BAB
1
PENDAHULUAN
Suatu wacana dituntut memiliki keutuhan struktur. Keutuhan
itu sendiri dibangun oleh komponen-komponen yang terjalin di dalam suatu
organisasi kewacanaan. Organisasi inilah yang disebut sebagai struktur wacana.

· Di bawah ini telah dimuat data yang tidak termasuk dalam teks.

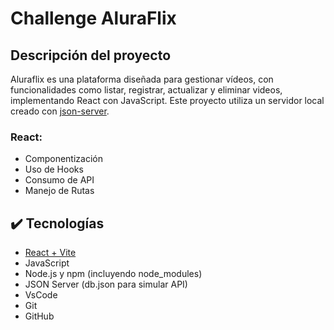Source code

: 
# Challenge AluraFlix



## Descripción del proyecto
Aluraflix es una plataforma diseñada para gestionar vídeos, con funcionalidades como listar, registrar, actualizar y eliminar videos, implementando React con JavaScript. 
Este proyecto utiliza un servidor local creado con [json-server](https://www.npmjs.com/package/json-server).

### React:
- Componentización
- Uso de Hooks
- Consumo de API
- Manejo de Rutas


## ✔️ Tecnologías
* [React + Vite](https://vitejs.dev/guide/)
* JavaScript
* Node.js y npm (incluyendo node_modules)
* JSON Server (db.json para simular API)
* VsCode
* Git
* GitHub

Sebagai sebuah organisasi, struktur wacana dapat diurai atau dideskripsikan
bagian-bagiannya.
Suatu rangkaian kalimat dikatakan
menjadi struktur wacana bial di dalamnya terdapat hubungan emosional antar
bagian yang satu dengan bagian lainnya. Sebaliknya, suatu rangkaian kalimat
belum tentu bisa disebut sebagai wacana apabila tiap-tiap kalimat dalam
rangkaian itu memiliki makna sendiri-sendiri dan tidak berkaitan secara
semantik.
1 Rumusan Masalah
a.
Apakah pengertian kohesi?
b. Apakah pengertian Koherensi?
c. Bagai manakah piranti kohesi?
d. Bagai manakah piranti koherensi?
2.
Tujuan
a.
Untuk mengetahui pengertian kohesi
b.
untuk mengetahui pengertian koherensi
c.
untuk mengetahui piranti kohesi
d.
untuk mengetahui piranti koherensi
BAB II
PEMBAHASAN
KOHESI DAN KOHERENSI WACANA
A.
Pengertian
Kohesi
Kohesi adalah hubungan
antarbagian dalam teks yang ditandai oleh penggunaan unsur bahasa. Contoh
kohesi adalah sebagai berikut.
Listrik mempunyai
banyak kegunaan. Orang tuaku berlangganan listrik dari PLN. Baru-bau ini tarif
permainan listrik naik 25%, sehingga banyak masyarakat yang mengeluh.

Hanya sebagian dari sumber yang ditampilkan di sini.